Dès son titre presque grossier, on pouvait se demander ce qu’avait à dire ce quatrième chapitre des aventures de Neo et Trinity, d’autant plus improbable que le grand public manifeste une vraie hostilité à l’encontre de Matrix Reloaded & Revolutions, la plupart clamant fréquemment que « Matrix, c’est un seul film… » et le box-office de la saga ayant fortement chuté entre les 2 et 3.
S’il y a un point sur lequel le studio a très bien géré sa barque, c’est sur un marketing particulièrement mystérieux, où ce nouveau long-métrage a des airs de remake du premier sans tout à fait en être un, peut-être une suite directe qui ne prendrait pas en compte les autres comme c’est devenu la mode en ce moment…

Attention pour ceux qui veulent garder intactes les nombreuses surprises que réserve le film : en parler sans révéler quelques éléments de base tient presque de l’impossible et par conséquent, on vous conseille fortement de vous arrêter là pour ne rien vous gâcher, car il faut bien avouer qu’il est extrêmement plaisant de voir une production qui a su garder le secret…
Si vous vouliez juste un avis rapide sur le film, allez directement au dernier paragraphe !
Maintenant que c’est dit, rentrons dans le vif du sujet.

Une chose est claire très vite dès le début du film : il ne devait pas y avoir de Matrix 4 !
Et c’est le film lui-même qui le dit, en intégrant cette donnée dans un vaste dispositif méta-textuel qui remet en perspective la réception de la saga et de ses suites avec un concept narratif assez étonnant. Le personnage de Keanu Reeves est donc vivant dans un monde tout ce qu’il y a de plus « normal », et il est un célèbre développeur de jeux vidéo grâce à 3 titres innovants ayant marqué les esprits au début des années 2000…
Vous voyez le truc arriver à toute vitesse : il s’agit bel et bien de la trilogie Matrix que nous connaissons, qui aurait donc été vidéoludique et pour lequel Thomas Anderson se serait fortement inspiré de sa propre vie, et d’une femme qu’il croise souvent dans le café du coin…

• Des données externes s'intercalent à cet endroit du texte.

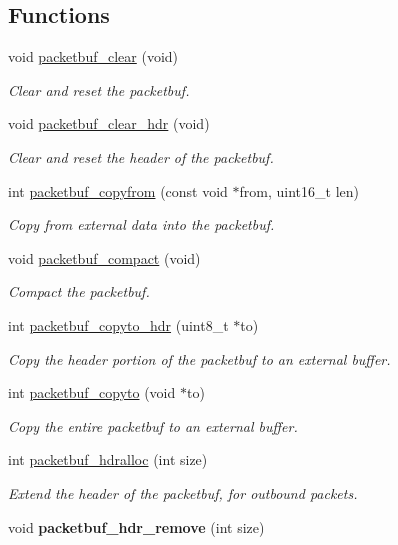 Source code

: \subsection*{Functions}
\begin{DoxyCompactItemize}
\item 
void \hyperlink{group__packetbuf_gaa540c9abf0db13d27881b616f7794824}{packetbuf\+\_\+clear} (void)
\begin{DoxyCompactList}\small\item\em Clear and reset the packetbuf. \end{DoxyCompactList}\item 
void \hyperlink{group__packetbuf_ga9ed85aa3405fa87ed8b1e523dd374dcd}{packetbuf\+\_\+clear\+\_\+hdr} (void)
\begin{DoxyCompactList}\small\item\em Clear and reset the header of the packetbuf. \end{DoxyCompactList}\item 
int \hyperlink{group__packetbuf_ga5fd9cb98f800733b6d9381bce81cd224}{packetbuf\+\_\+copyfrom} (const void $\ast$from, uint16\+\_\+t len)
\begin{DoxyCompactList}\small\item\em Copy from external data into the packetbuf. \end{DoxyCompactList}\item 
void \hyperlink{group__packetbuf_ga39a862c119717560e224923801c1fa2a}{packetbuf\+\_\+compact} (void)
\begin{DoxyCompactList}\small\item\em Compact the packetbuf. \end{DoxyCompactList}\item 
int \hyperlink{group__packetbuf_gac4b6f4ff134a21b6c2f726ca9342bb2f}{packetbuf\+\_\+copyto\+\_\+hdr} (uint8\+\_\+t $\ast$to)
\begin{DoxyCompactList}\small\item\em Copy the header portion of the packetbuf to an external buffer. \end{DoxyCompactList}\item 
int \hyperlink{group__packetbuf_gacad3b92ca8f9ce7845b6c490ba9f05bf}{packetbuf\+\_\+copyto} (void $\ast$to)
\begin{DoxyCompactList}\small\item\em Copy the entire packetbuf to an external buffer. \end{DoxyCompactList}\item 
int \hyperlink{group__packetbuf_gacffe7341cbfe90034e829ea70111203a}{packetbuf\+\_\+hdralloc} (int size)
\begin{DoxyCompactList}\small\item\em Extend the header of the packetbuf, for outbound packets. \end{DoxyCompactList}\item 
\hypertarget{group__packetbuf_ga4b2940aecccd22785e0160684c3a8327}{}void {\bfseries packetbuf\+\_\+hdr\+\_\+remove} (int size)\label{group__packetbuf_ga4b2940aecccd22785e0160684c3a8327}


\end{DoxyCompactItemize}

Lana Wachowski va ainsi opérer durant la première demi-heure un commentaire intra-diégétique sur la nature même du film qu’elle réalise puisque le comité de direction de l’entreprise de Thomas Anderson va lui réclamer la suite tant attendue de son œuvre, à savoir un Matrix 4 ! Au détour de scènes de réunions où de jeunes développeurs s’expliquent avec leurs supérieurs pour savoir ce que devrait être ou non cet épisode inédit, la réalisatrice s’amuse de l’impact culturel de sa saga et de sa réception auprès du public ou de l’industrie, avec ces employés qui clament que Matrix se doit d’être « What the fuck ! », que les gens se souviennent du Bullet time et en réclament, ou encore que sa longévité est due à sa capacité à retourner le cerveau.
Au travers de cet exercice autoréflexif fort étrange, Lana va jusqu’à internaliser son propre statut et son passif avec la société de production puisqu’un personnage dit carrément au héros que Warner Bros va faire ce nouveau jeu avec ou sans eux, et que c’est une offre à prendre ou à laisser. On saluera l’honnêteté du studio de s’être prêté au jeu et de laisser le dialogue en question, alors que la cinéaste y dépeint une industrie calculatrice totalement déconnectée du processus créatif et artistique, réduisant une telle œuvre à des gimmicks…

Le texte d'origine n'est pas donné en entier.